When determining whether a solution step is accurate enough we need to consider the size of the values involved. Consider the case where we are applying a population model where the solution values are expected to be large. Let’s say that the solutions for a step are \(y^{(p)} = 1000000\) for the order \(p\) method and \(y^{(p+1)} = 1000100\) for the order \(p + 1\) method. If we were to use the absolute difference the two solutions then we have

\[ \textsf{absolute difference} = | y^{(p+1)} - y^{(p)} | = | 1000100 - 1000000 | = 100. \]

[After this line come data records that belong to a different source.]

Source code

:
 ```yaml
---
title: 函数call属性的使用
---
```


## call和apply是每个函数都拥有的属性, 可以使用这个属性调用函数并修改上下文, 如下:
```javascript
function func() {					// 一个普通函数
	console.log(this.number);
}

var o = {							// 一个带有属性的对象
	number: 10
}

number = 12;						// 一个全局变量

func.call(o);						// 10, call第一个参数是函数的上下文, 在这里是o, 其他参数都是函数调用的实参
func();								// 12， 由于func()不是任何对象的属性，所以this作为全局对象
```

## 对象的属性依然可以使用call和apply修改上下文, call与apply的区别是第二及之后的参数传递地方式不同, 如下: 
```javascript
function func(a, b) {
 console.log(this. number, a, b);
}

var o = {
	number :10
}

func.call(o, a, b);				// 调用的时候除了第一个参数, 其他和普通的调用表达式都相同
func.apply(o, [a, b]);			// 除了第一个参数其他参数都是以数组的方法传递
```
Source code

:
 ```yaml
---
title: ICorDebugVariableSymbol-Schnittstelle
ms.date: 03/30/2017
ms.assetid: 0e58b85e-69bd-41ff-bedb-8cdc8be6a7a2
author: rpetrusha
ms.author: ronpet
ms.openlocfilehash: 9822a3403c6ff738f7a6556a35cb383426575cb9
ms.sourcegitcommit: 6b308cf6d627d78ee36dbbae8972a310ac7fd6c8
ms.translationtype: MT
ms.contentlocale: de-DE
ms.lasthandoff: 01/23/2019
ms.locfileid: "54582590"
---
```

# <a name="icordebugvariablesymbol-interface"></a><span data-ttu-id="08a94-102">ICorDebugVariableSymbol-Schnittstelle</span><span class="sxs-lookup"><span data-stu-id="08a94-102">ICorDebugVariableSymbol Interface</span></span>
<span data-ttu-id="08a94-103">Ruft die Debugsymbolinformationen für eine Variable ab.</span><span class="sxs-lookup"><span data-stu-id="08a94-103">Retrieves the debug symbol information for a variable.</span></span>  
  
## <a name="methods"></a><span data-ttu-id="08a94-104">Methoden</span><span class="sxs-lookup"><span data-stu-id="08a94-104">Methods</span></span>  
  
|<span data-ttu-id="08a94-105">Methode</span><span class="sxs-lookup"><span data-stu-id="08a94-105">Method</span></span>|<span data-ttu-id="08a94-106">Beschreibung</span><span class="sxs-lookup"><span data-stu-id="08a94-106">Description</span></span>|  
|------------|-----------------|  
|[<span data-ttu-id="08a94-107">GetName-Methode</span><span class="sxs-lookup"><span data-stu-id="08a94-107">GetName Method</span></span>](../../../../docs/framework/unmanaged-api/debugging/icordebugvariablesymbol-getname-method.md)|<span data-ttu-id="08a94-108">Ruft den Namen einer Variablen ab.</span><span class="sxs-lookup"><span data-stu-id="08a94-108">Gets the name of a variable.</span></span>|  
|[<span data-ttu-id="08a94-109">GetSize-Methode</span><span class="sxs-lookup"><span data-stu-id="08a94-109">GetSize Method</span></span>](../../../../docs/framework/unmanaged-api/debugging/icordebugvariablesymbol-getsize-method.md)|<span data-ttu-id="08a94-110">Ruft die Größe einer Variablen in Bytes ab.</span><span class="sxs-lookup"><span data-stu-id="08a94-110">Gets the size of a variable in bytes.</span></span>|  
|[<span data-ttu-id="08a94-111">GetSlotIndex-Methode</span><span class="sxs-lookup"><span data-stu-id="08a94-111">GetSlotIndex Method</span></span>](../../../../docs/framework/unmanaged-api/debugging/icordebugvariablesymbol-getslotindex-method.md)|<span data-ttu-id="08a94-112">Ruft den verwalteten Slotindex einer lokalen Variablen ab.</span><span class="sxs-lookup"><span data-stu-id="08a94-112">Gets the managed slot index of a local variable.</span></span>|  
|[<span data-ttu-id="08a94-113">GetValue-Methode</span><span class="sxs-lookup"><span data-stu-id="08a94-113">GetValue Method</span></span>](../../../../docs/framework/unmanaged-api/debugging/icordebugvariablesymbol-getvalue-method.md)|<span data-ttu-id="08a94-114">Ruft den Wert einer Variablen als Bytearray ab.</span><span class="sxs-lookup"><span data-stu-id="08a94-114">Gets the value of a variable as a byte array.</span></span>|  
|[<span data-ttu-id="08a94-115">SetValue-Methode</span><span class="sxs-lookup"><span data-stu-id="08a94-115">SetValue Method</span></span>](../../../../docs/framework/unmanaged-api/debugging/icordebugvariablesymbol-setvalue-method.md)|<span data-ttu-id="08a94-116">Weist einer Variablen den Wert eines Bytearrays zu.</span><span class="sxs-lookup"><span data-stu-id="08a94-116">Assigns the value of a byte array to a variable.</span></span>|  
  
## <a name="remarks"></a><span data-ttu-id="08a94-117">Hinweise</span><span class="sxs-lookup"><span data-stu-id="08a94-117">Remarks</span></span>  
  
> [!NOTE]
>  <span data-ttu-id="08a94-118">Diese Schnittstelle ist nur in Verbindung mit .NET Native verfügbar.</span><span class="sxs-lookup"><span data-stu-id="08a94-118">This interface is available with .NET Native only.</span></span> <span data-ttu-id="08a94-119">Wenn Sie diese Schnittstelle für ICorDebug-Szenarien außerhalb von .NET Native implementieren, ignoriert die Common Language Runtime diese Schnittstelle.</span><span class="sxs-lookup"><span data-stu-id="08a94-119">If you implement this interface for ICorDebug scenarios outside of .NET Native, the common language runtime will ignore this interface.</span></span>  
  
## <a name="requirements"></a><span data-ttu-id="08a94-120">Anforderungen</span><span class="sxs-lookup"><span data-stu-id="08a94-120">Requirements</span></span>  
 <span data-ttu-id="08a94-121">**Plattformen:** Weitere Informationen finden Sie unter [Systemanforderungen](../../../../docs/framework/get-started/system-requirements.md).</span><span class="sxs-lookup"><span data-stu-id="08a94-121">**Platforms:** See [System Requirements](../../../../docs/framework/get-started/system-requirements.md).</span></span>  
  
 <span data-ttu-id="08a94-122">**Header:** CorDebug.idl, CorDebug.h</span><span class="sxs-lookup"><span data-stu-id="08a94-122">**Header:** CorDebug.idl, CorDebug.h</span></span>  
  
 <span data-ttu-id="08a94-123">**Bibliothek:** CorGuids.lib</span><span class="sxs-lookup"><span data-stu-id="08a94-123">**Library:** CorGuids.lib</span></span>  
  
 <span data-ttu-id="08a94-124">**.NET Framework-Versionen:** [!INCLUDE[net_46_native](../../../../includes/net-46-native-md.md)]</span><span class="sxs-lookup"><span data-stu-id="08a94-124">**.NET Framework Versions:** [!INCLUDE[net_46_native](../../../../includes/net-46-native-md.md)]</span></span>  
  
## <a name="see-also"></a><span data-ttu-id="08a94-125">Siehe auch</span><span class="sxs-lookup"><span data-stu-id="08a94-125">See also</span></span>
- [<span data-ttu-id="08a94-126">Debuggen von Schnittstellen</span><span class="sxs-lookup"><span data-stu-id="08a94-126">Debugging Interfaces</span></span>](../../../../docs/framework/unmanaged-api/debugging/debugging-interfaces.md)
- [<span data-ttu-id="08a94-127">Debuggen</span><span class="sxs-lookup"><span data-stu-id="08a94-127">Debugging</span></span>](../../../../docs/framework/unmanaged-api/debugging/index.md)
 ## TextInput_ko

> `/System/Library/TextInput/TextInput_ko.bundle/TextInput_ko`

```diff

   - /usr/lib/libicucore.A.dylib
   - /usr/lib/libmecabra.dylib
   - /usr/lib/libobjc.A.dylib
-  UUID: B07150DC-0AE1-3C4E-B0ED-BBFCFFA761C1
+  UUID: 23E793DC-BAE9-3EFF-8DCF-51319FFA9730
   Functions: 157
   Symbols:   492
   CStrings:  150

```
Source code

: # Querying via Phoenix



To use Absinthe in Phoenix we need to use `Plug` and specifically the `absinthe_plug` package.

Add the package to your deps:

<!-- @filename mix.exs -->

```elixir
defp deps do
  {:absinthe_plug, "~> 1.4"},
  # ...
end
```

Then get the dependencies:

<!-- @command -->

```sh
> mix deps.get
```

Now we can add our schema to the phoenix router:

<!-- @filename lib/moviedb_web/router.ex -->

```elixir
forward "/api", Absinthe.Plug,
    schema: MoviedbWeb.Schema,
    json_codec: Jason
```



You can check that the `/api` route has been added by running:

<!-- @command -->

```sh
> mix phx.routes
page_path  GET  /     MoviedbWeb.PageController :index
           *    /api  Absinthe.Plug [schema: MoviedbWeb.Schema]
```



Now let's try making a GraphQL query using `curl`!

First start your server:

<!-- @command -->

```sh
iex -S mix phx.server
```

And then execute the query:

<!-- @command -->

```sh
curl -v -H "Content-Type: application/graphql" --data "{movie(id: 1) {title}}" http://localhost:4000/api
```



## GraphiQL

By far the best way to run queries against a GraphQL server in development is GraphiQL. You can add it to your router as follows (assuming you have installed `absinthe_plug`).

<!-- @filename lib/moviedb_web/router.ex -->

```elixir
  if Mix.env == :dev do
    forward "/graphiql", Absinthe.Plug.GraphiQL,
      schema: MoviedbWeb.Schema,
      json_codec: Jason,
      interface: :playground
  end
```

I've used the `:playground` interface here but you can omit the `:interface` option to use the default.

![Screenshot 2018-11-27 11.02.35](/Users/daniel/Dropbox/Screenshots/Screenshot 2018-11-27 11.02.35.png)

So if we set our accuracy tolerance to \(10^{-3}\) the step would consider to have failed and we would repeat the step. However, if we calculate the difference between \(y^{(p+1)}\) relative to \(y^{(p)}\), known as the relative difference, we have

\[ \textsf{relative difference} = \frac{|y^{(p+1)} - y^{(p)}|}{|y^{(p)}|} = \frac{|1000100 - 1000000|}{|1000000|} = 10^{-4}, \]

which is less than \(10^{-3}\) and the step would consider to be successful.

Now consider a case where we are applying a chemical kinetics model where the solution values are expected to be very small. If the solutions for a step are \(y^{(p)} = 1 \times 10^{-6}\) and \(y^{(p+1)} = 2\times 10^{-6}\) then relative difference is

\[ \textsf{relative difference} = | y^{(p+1)} - y^{(p)} | = \frac{| 2\times 10^{-6} - 1 \times 10^{-6} |}{|1 \times 10^{-6}|} = 1, \]

which is a lot greater than the accuracy tolerance of \(10^{-3}\) and the step would consider to have failed. But the absolute difference is

\[ \textsf{absolute difference} = | y^{(p+1)} - y^{(p)} | = | 2\times 10^{-6} - 1 \times 10^{-6} | = 10^{-6}, \]

which is a lot less than the accuracy tolerance and the step would consider to be successful.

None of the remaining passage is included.